◆ **WHAT NEEDS TO BE DONE**:
Set down exactly the lines in the records below that run from the line with "## Class Loaders" to the line with "6. もし見つからなければ、", inclusive, and nothing more.
────────────────────
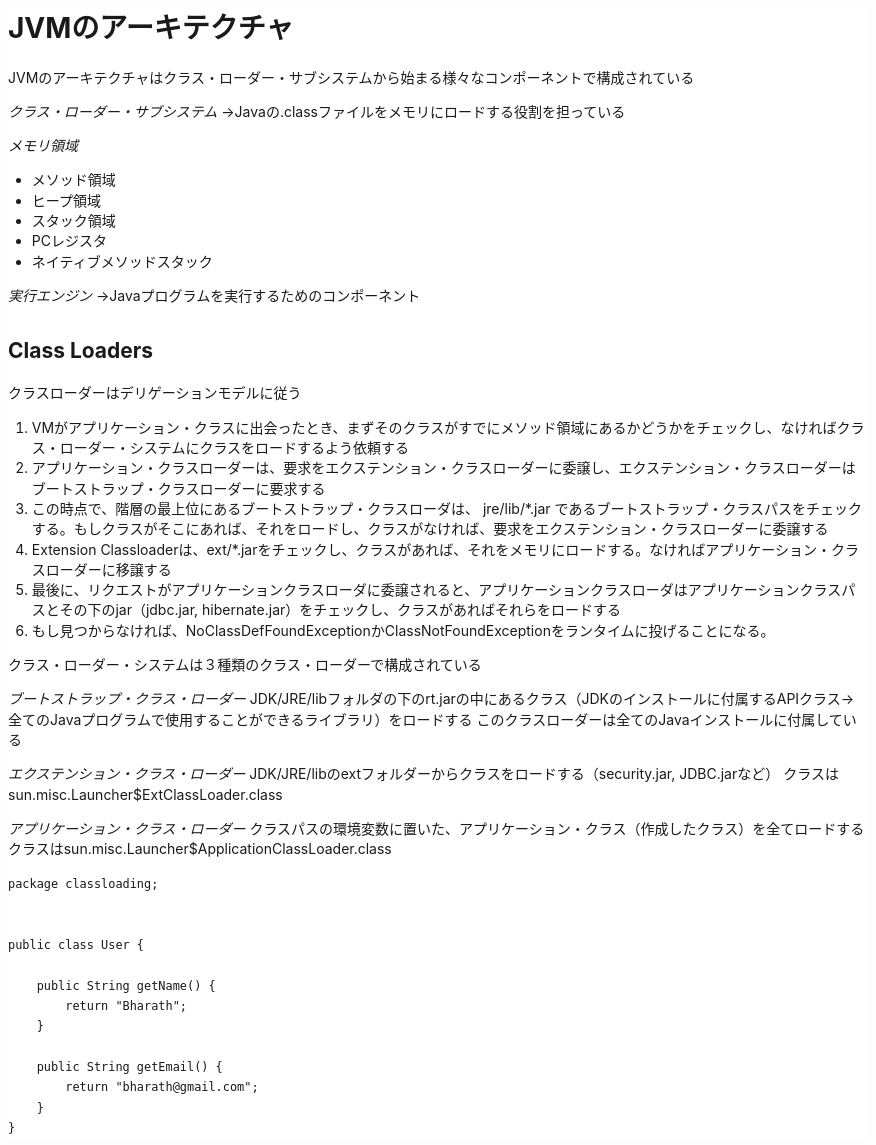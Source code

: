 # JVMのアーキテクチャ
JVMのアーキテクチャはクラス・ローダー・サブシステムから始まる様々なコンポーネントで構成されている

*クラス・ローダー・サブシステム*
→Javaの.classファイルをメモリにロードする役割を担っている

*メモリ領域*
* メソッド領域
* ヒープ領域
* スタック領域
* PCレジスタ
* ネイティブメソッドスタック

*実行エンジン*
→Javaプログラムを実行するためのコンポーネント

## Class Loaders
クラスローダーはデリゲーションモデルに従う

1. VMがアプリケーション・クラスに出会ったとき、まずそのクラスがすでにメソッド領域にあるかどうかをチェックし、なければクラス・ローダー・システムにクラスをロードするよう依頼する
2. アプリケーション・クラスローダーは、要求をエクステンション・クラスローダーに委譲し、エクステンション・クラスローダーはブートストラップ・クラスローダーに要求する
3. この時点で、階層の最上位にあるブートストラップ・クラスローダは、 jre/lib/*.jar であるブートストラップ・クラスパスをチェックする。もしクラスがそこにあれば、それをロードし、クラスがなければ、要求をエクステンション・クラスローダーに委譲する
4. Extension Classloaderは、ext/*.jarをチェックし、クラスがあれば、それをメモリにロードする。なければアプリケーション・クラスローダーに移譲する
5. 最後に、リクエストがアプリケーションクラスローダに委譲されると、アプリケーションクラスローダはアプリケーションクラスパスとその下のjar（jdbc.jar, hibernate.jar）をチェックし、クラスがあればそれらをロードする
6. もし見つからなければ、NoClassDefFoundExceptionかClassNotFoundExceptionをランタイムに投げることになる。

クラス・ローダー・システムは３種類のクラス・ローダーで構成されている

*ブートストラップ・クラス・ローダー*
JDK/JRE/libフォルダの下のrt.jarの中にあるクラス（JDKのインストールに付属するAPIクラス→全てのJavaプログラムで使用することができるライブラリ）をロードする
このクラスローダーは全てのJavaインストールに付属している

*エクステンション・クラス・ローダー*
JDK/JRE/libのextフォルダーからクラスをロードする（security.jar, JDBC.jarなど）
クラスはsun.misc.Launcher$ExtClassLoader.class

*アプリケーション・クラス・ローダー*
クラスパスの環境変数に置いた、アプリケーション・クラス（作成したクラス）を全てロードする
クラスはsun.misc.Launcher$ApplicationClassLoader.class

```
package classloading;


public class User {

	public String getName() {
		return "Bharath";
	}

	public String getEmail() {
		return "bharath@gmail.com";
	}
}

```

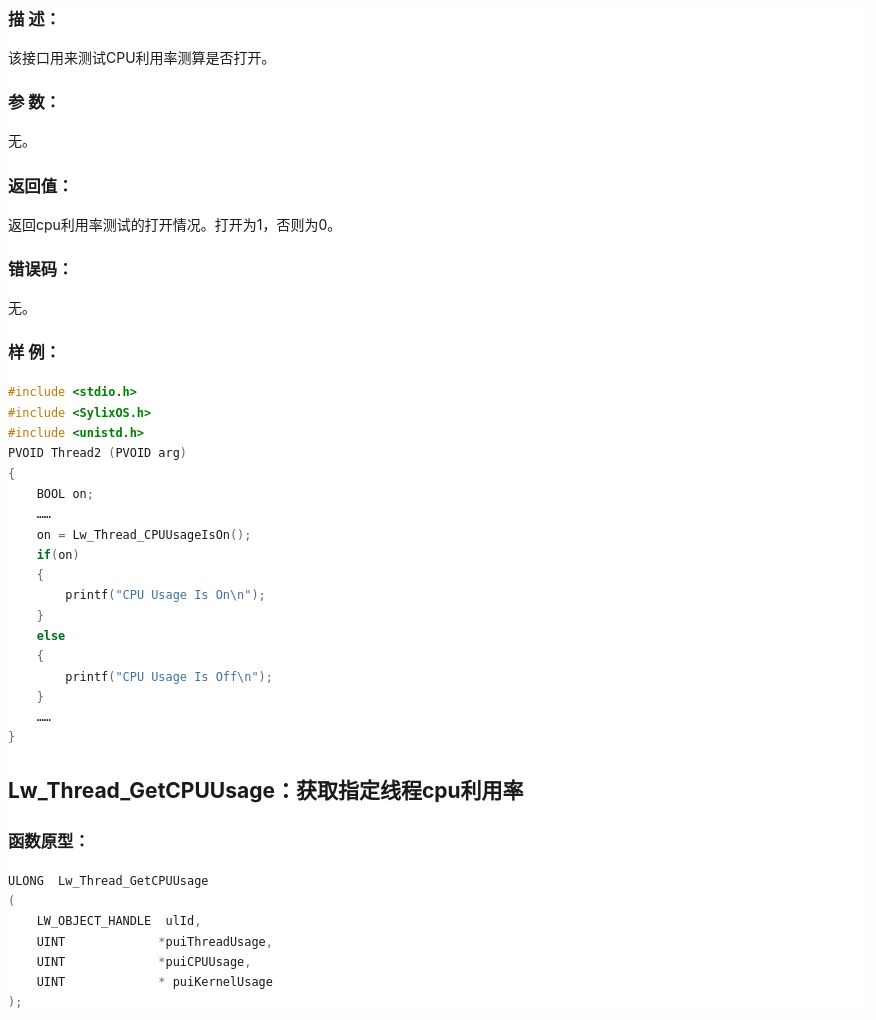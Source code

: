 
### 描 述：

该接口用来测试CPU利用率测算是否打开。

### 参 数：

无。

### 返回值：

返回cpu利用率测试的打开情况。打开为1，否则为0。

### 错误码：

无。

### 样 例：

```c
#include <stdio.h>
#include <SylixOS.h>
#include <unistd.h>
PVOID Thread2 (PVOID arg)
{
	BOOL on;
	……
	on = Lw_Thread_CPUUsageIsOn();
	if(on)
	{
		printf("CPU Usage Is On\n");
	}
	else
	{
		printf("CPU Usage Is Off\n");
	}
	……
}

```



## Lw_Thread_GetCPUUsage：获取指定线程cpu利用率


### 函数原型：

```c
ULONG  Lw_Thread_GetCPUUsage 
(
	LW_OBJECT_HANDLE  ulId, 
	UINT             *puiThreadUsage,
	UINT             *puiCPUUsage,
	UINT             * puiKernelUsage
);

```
────────────────────
◆ **RESULT**:
## Class Loaders
クラスローダーはデリゲーションモデルに従う

1. VMがアプリケーション・クラスに出会ったとき、まずそのクラスがすでにメソッド領域にあるかどうかをチェックし、なければクラス・ローダー・システムにクラスをロードするよう依頼する
2. アプリケーション・クラスローダーは、要求をエクステンション・クラスローダーに委譲し、エクステンション・クラスローダーはブートストラップ・クラスローダーに要求する
3. この時点で、階層の最上位にあるブートストラップ・クラスローダは、 jre/lib/*.jar であるブートストラップ・クラスパスをチェックする。もしクラスがそこにあれば、それをロードし、クラスがなければ、要求をエクステンション・クラスローダーに委譲する
4. Extension Classloaderは、ext/*.jarをチェックし、クラスがあれば、それをメモリにロードする。なければアプリケーション・クラスローダーに移譲する
5. 最後に、リクエストがアプリケーションクラスローダに委譲されると、アプリケーションクラスローダはアプリケーションクラスパスとその下のjar（jdbc.jar, hibernate.jar）をチェックし、クラスがあればそれらをロードする
6. もし見つからなければ、NoClassDefFoundExceptionかClassNotFoundExceptionをランタイムに投げることになる。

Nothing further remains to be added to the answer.